(Dataset excerpts)
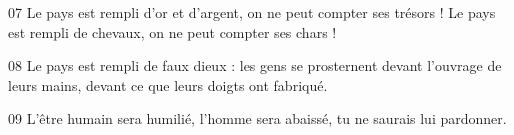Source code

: 
07 Le pays est rempli d’or et d’argent, on ne peut compter ses trésors ! Le pays est rempli de chevaux, on ne peut compter ses chars !

08 Le pays est rempli de faux dieux : les gens se prosternent devant l’ouvrage de leurs mains, devant ce que leurs doigts ont fabriqué.

09 L’être humain sera humilié, l’homme sera abaissé, tu ne saurais lui pardonner.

> _Exercise_
Reproduce the final stretch of the data above: every line from the one holding "08 Le pays est" through the end, inclusive, exactly as written and nothing else.

> _Response to the exercise_
08 Le pays est rempli de faux dieux : les gens se prosternent devant l’ouvrage de leurs mains, devant ce que leurs doigts ont fabriqué.

09 L’être humain sera humilié, l’homme sera abaissé, tu ne saurais lui pardonner.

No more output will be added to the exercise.